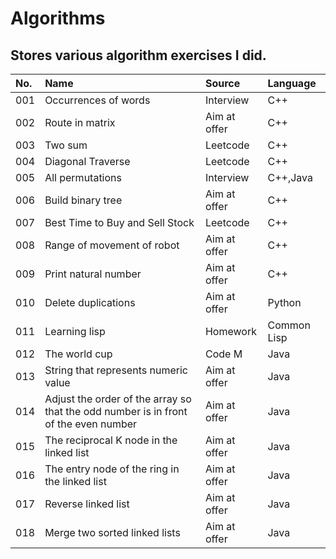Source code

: # Algorithms
Stores various algorithm exercises I did.
---
|No.|Name|Source|Language
|:-|:-|:-|:-|
|001|Occurrences of words|Interview|C++|
|002|Route in matrix|Aim at offer|C++|
|003|Two sum|Leetcode|C++|
|004|Diagonal Traverse|Leetcode|C++|
|005|All permutations|Interview|C++,Java|
|006|Build binary tree|Aim at offer|C++|
|007|Best Time to Buy and Sell Stock|Leetcode|C++|
|008|Range of movement of robot|Aim at offer|C++|
|009|Print natural number|Aim at offer|C++|
|010|Delete duplications|Aim at offer|Python|
|011|Learning lisp|Homework|Common Lisp|
|012|The world cup|Code M|Java|
|013|String that represents numeric value|Aim at offer|Java|
|014|Adjust the order of the array so that the odd number is in front of the even number|Aim at offer|Java|
|015|The reciprocal K node in the linked list|Aim at offer|Java|
|016|The entry node of the ring in the linked list|Aim at offer|Java|
|017|Reverse linked list|Aim at offer|Java|
|018|Merge two sorted linked lists|Aim at offer|Java|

▶ [Problem]: Set out exactly the run of lines that begins at the line holding "robot|Aim at offer|C++|" and ends at the last line of the data.

▶ [Output of the task]:
|008|Range of movement of robot|Aim at offer|C++|
|009|Print natural number|Aim at offer|C++|
|010|Delete duplications|Aim at offer|Python|
|011|Learning lisp|Homework|Common Lisp|
|012|The world cup|Code M|Java|
|013|String that represents numeric value|Aim at offer|Java|
|014|Adjust the order of the array so that the odd number is in front of the even number|Aim at offer|Java|
|015|The reciprocal K node in the linked list|Aim at offer|Java|
|016|The entry node of the ring in the linked list|Aim at offer|Java|
|017|Reverse linked list|Aim at offer|Java|
|018|Merge two sorted linked lists|Aim at offer|Java|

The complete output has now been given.